Mazda has some of the best cars right now, and instead of trying to go big and sell cars to as many people as possible, the company has decided to focus on quality products and quality service.

At a recent gathering in Chicago, Masahiro Moro, CEO, Mazda North American Operations gave a talk about the company’s history and humble beginnings and then steered the conversation towards Mazda’s future. He discussed the mistakes Mazda has made in the past, and its past pursuits towards more market share. Those pursuits are now over.

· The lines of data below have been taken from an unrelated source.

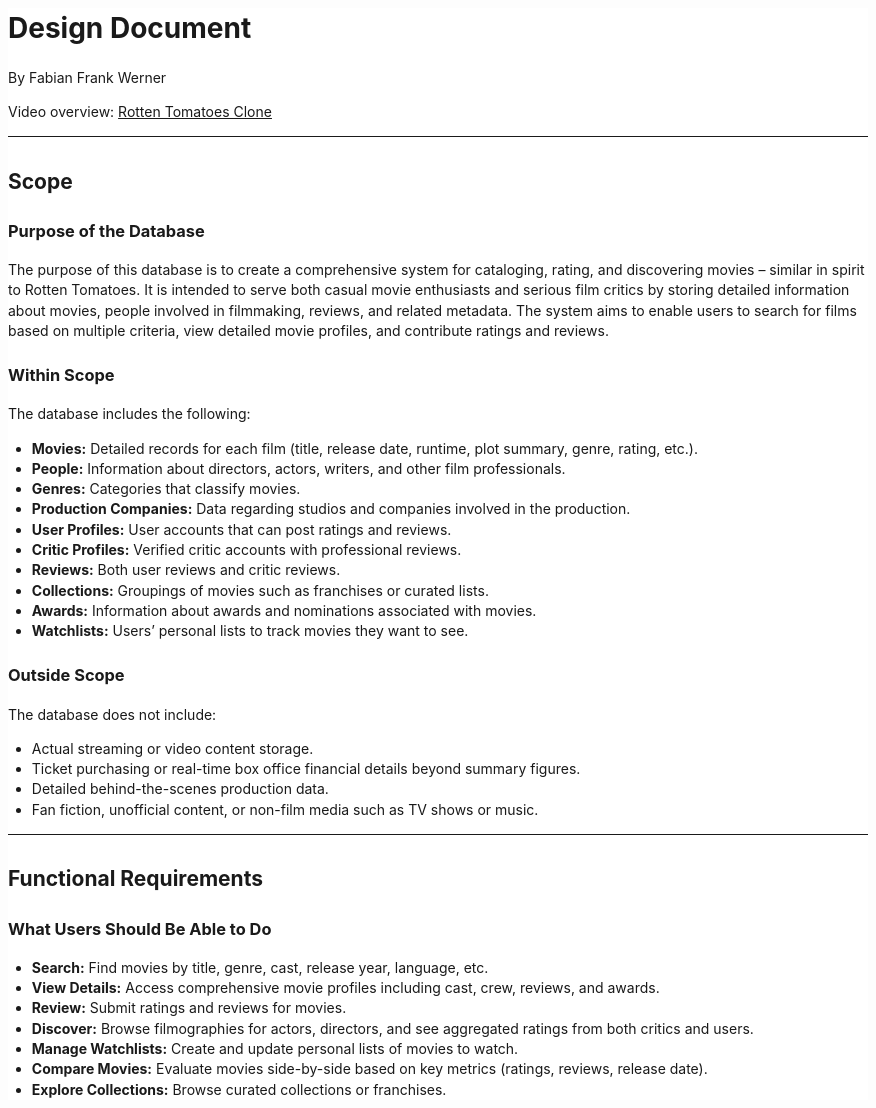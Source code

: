 # Design Document

By Fabian Frank Werner

Video overview: [Rotten Tomatoes Clone](https://www.youtube.com/watch?v=31atLPtz2MU)

---

## Scope

### Purpose of the Database
The purpose of this database is to create a comprehensive system for cataloging, rating, and discovering movies – similar in spirit to Rotten Tomatoes. It is intended to serve both casual movie enthusiasts and serious film critics by storing detailed information about movies, people involved in filmmaking, reviews, and related metadata. The system aims to enable users to search for films based on multiple criteria, view detailed movie profiles, and contribute ratings and reviews.

### Within Scope
The database includes the following:
- **Movies:** Detailed records for each film (title, release date, runtime, plot summary, genre, rating, etc.).
- **People:** Information about directors, actors, writers, and other film professionals.
- **Genres:** Categories that classify movies.
- **Production Companies:** Data regarding studios and companies involved in the production.
- **User Profiles:** User accounts that can post ratings and reviews.
- **Critic Profiles:** Verified critic accounts with professional reviews.
- **Reviews:** Both user reviews and critic reviews.
- **Collections:** Groupings of movies such as franchises or curated lists.
- **Awards:** Information about awards and nominations associated with movies.
- **Watchlists:** Users’ personal lists to track movies they want to see.

### Outside Scope
The database does not include:
- Actual streaming or video content storage.
- Ticket purchasing or real-time box office financial details beyond summary figures.
- Detailed behind-the-scenes production data.
- Fan fiction, unofficial content, or non-film media such as TV shows or music.

---

## Functional Requirements

### What Users Should Be Able to Do
- **Search:** Find movies by title, genre, cast, release year, language, etc.
- **View Details:** Access comprehensive movie profiles including cast, crew, reviews, and awards.
- **Review:** Submit ratings and reviews for movies.
- **Discover:** Browse filmographies for actors, directors, and see aggregated ratings from both critics and users.
- **Manage Watchlists:** Create and update personal lists of movies to watch.
- **Compare Movies:** Evaluate movies side-by-side based on key metrics (ratings, reviews, release date).
- **Explore Collections:** Browse curated collections or franchises.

According to Moro, Mazda’s business is about providing the very best vehicles to its customers and fostering such strong relationships with them that those customers won’t go anywhere else. “Deeper is better in terms of the bond with the customer,” Moro told us over lunch at a hotel in the heart of Chicago. “We will focus on deeper relationships with the customer.”

Building this type of brand loyalty takes time, effort, and, of course, a good product. Mazda seems to have the product side of things down. Its cars are highly regarded in both enthusiast and consumer circles. Consumer Reports lists all of Mazda’s vehicles as recommended buys, the company has won hundreds of awards for the current lineup worldwide, and its sales are steady.


Now the company has to take on the difficult challenge of creating and fostering strong bonds with its customers. The idea is that the brand will spur word of mouth among consumers through exceptional experiences. If buyers are enamored with their cars, they’ll tell friends. And those friends will go out and buy Mazdas and then tell more people. It’s the oldest form of marketing there is, and it’s a method that takes time. Moro said he sees this strategy paying off 20 or 30 years down the line.

CX-9 interior

In conjunction with this push to connect more with the customer, the brand also hopes to elevate itself to premium status. We’ve noted the excellent materials used in Mazda’s cars and the impeccable driving characteristics in our reviews. The vehicles almost feel like premium luxury cars, and Moro said that’s exactly what the company is shooting for.

Right now, approximately 60 percent of Mazda CX-9 and CX-5 sales are the top trim levels, according to Moro. This means they come with nicer interiors, the best materials offered, and all the bells and whistles. With this in mind, it makes sense for Mazda to try and become a premium level brand.

Mazda CX-9

Moro said that the new CX-9 has drawn in buyers from other luxury brands. He didn’t name names or cite specific numbers, but he gave us the impression that the CX-9 is competing directly with vehicles of the same configuration (seven-passenger SUVs) from luxury automakers. The Audi Q7 and Volvo XC90 come to mind. They’re significantly more expensive, but the Mazda CX-9 is a worthy adversary, and it’s significantly cheaper, topping out around $45k.

Moro said there is room above the current highest trim levels for the company to expand its current offerings. The CX-9 comes in Signature trim, but if Mazda continues on the path that it seems to have set out for itself, there’s likely going to be something higher than that in the future. The same goes for the brand’s other models.


It’s important to note, that the ethos of the brand will remain intact. Mazda is still a driver-focused manufacturer. Moro said that although the products have to appeal to the passengers and drivers, the company is always going to be interested in making cars that are fun to drive. The idea of making anything else didn’t even seem to be on the table right now. “We want everyone to understand Mazda as Mazdas,” he said.

Mazda MX-5 RF

If Mazda succeeds and is able to connect with its buyers and move up as a premium brand, it will still stay true to its focus. Moro said that the company is happy to stay at its current market share. “I don’t believe in Mazda becoming a 10-15 percent [market share] player.”

This is a refreshing view because other automakers have gone different routes to expand their business. BMW is the first that comes to mind. The company’s focus used to be on building the ultimate driving machine, but now it seems interested in large luxury cars and crossovers. We just hope Mazda can avoid the siren song of a larger market share a focus on providing the best possible experience like it plans.